- **Assigned task**: What you return should be every record, retyped without a single change.

- **Saved entries**:
===

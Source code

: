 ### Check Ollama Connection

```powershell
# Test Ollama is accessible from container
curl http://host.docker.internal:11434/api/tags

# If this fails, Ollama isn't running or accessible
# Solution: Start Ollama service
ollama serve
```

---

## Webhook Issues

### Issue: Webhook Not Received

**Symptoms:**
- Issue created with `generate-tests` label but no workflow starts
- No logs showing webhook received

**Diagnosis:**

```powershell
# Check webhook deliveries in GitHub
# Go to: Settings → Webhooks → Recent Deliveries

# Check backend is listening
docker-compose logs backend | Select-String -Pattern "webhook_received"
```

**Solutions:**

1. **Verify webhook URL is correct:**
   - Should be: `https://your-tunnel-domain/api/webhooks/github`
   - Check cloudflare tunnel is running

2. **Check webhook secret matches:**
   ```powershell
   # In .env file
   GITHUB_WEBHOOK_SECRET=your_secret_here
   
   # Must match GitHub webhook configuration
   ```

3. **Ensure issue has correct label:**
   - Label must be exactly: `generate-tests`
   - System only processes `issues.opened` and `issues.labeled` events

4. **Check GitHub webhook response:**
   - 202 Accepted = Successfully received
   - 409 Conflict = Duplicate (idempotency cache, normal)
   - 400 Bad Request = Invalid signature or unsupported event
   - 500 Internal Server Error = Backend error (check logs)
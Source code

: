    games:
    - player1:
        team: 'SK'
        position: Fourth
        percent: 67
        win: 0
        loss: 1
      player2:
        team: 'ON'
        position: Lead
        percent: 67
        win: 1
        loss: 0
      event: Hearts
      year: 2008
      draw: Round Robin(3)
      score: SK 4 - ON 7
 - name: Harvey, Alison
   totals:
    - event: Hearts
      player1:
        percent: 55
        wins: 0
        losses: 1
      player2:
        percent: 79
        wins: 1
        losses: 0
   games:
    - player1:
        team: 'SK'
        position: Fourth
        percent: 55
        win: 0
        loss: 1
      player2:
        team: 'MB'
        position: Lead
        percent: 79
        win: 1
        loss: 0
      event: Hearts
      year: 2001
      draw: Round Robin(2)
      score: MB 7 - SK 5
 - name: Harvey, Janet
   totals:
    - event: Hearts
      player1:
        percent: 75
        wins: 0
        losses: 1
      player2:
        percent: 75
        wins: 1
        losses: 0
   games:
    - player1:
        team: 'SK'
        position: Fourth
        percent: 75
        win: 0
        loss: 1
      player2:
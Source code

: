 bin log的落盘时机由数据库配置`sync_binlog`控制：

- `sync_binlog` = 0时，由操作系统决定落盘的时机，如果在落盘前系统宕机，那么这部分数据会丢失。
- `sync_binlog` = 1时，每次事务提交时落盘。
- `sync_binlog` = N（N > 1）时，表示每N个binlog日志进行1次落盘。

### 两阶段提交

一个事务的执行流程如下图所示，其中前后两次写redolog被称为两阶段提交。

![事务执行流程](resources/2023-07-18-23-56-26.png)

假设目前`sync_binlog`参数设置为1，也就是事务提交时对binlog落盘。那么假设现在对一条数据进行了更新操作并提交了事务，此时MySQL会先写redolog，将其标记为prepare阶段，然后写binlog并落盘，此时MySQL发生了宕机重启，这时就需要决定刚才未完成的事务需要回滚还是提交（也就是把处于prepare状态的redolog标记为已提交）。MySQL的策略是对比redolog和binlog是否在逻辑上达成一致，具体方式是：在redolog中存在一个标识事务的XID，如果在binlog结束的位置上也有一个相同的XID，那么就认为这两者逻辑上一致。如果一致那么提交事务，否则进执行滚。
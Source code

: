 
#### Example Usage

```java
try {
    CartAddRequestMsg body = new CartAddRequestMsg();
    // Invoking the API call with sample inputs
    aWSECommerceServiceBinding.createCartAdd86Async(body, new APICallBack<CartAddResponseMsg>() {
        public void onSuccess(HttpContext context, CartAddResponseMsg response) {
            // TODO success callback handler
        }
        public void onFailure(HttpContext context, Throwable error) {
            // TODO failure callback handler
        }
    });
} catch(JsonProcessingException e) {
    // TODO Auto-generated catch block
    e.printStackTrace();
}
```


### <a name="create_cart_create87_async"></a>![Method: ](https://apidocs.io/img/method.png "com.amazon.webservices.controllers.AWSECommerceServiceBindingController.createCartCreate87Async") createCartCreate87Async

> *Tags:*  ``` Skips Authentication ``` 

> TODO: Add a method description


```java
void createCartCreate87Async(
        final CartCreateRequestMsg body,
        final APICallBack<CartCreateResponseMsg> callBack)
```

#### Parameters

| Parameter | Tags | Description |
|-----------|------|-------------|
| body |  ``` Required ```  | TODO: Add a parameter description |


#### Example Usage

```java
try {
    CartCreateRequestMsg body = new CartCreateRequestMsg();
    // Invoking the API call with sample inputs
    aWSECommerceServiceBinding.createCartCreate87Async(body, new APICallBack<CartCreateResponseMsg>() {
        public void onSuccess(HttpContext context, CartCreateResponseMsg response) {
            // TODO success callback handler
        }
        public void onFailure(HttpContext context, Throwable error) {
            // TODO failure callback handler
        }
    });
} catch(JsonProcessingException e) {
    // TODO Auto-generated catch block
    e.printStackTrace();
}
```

===

- **Task response**:
Source code

: ### Check Ollama Connection

```powershell
# Test Ollama is accessible from container
curl http://host.docker.internal:11434/api/tags

# If this fails, Ollama isn't running or accessible
# Solution: Start Ollama service
ollama serve
```

---

## Webhook Issues

### Issue: Webhook Not Received

**Symptoms:**
- Issue created with `generate-tests` label but no workflow starts
- No logs showing webhook received

**Diagnosis:**

```powershell
# Check webhook deliveries in GitHub
# Go to: Settings → Webhooks → Recent Deliveries

# Check backend is listening
docker-compose logs backend | Select-String -Pattern "webhook_received"
```

**Solutions:**

1. **Verify webhook URL is correct:**
   - Should be: `https://your-tunnel-domain/api/webhooks/github`
   - Check cloudflare tunnel is running

2. **Check webhook secret matches:**
   ```powershell
   # In .env file
   GITHUB_WEBHOOK_SECRET=your_secret_here
   
   # Must match GitHub webhook configuration
   ```

3. **Ensure issue has correct label:**
   - Label must be exactly: `generate-tests`
   - System only processes `issues.opened` and `issues.labeled` events

4. **Check GitHub webhook response:**
   - 202 Accepted = Successfully received
   - 409 Conflict = Duplicate (idempotency cache, normal)
   - 400 Bad Request = Invalid signature or unsupported event
   - 500 Internal Server Error = Backend error (check logs)
Source code

:    games:
    - player1:
        team: 'SK'
        position: Fourth
        percent: 67
        win: 0
        loss: 1
      player2:
        team: 'ON'
        position: Lead
        percent: 67
        win: 1
        loss: 0
      event: Hearts
      year: 2008
      draw: Round Robin(3)
      score: SK 4 - ON 7
 - name: Harvey, Alison
   totals:
    - event: Hearts
      player1:
        percent: 55
        wins: 0
        losses: 1
      player2:
        percent: 79
        wins: 1
        losses: 0
   games:
    - player1:
        team: 'SK'
        position: Fourth
        percent: 55
        win: 0
        loss: 1
      player2:
        team: 'MB'
        position: Lead
        percent: 79
        win: 1
        loss: 0
      event: Hearts
      year: 2001
      draw: Round Robin(2)
      score: MB 7 - SK 5
 - name: Harvey, Janet
   totals:
    - event: Hearts
      player1:
        percent: 75
        wins: 0
        losses: 1
      player2:
        percent: 75
        wins: 1
        losses: 0
   games:
    - player1:
        team: 'SK'
        position: Fourth
        percent: 75
        win: 0
        loss: 1
      player2:
Source code

: bin log的落盘时机由数据库配置`sync_binlog`控制：

- `sync_binlog` = 0时，由操作系统决定落盘的时机，如果在落盘前系统宕机，那么这部分数据会丢失。
- `sync_binlog` = 1时，每次事务提交时落盘。
- `sync_binlog` = N（N > 1）时，表示每N个binlog日志进行1次落盘。

### 两阶段提交

一个事务的执行流程如下图所示，其中前后两次写redolog被称为两阶段提交。

![事务执行流程](resources/2023-07-18-23-56-26.png)

假设目前`sync_binlog`参数设置为1，也就是事务提交时对binlog落盘。那么假设现在对一条数据进行了更新操作并提交了事务，此时MySQL会先写redolog，将其标记为prepare阶段，然后写binlog并落盘，此时MySQL发生了宕机重启，这时就需要决定刚才未完成的事务需要回滚还是提交（也就是把处于prepare状态的redolog标记为已提交）。MySQL的策略是对比redolog和binlog是否在逻辑上达成一致，具体方式是：在redolog中存在一个标识事务的XID，如果在binlog结束的位置上也有一个相同的XID，那么就认为这两者逻辑上一致。如果一致那么提交事务，否则进执行滚。
Source code

: 
#### Example Usage

```java
try {
    CartAddRequestMsg body = new CartAddRequestMsg();
    // Invoking the API call with sample inputs
    aWSECommerceServiceBinding.createCartAdd86Async(body, new APICallBack<CartAddResponseMsg>() {
        public void onSuccess(HttpContext context, CartAddResponseMsg response) {
            // TODO success callback handler
        }
        public void onFailure(HttpContext context, Throwable error) {
            // TODO failure callback handler
        }
    });
} catch(JsonProcessingException e) {
    // TODO Auto-generated catch block
    e.printStackTrace();
}
```


### <a name="create_cart_create87_async"></a>![Method: ](https://apidocs.io/img/method.png "com.amazon.webservices.controllers.AWSECommerceServiceBindingController.createCartCreate87Async") createCartCreate87Async

> *Tags:*  ``` Skips Authentication ``` 

> TODO: Add a method description


```java
void createCartCreate87Async(
        final CartCreateRequestMsg body,
        final APICallBack<CartCreateResponseMsg> callBack)
```

#### Parameters

| Parameter | Tags | Description |
|-----------|------|-------------|
| body |  ``` Required ```  | TODO: Add a parameter description |


#### Example Usage

```java
try {
    CartCreateRequestMsg body = new CartCreateRequestMsg();
    // Invoking the API call with sample inputs
    aWSECommerceServiceBinding.createCartCreate87Async(body, new APICallBack<CartCreateResponseMsg>() {
        public void onSuccess(HttpContext context, CartCreateResponseMsg response) {
            // TODO success callback handler
        }
        public void onFailure(HttpContext context, Throwable error) {
            // TODO failure callback handler
        }
    });
} catch(JsonProcessingException e) {
    // TODO Auto-generated catch block
    e.printStackTrace();
}
```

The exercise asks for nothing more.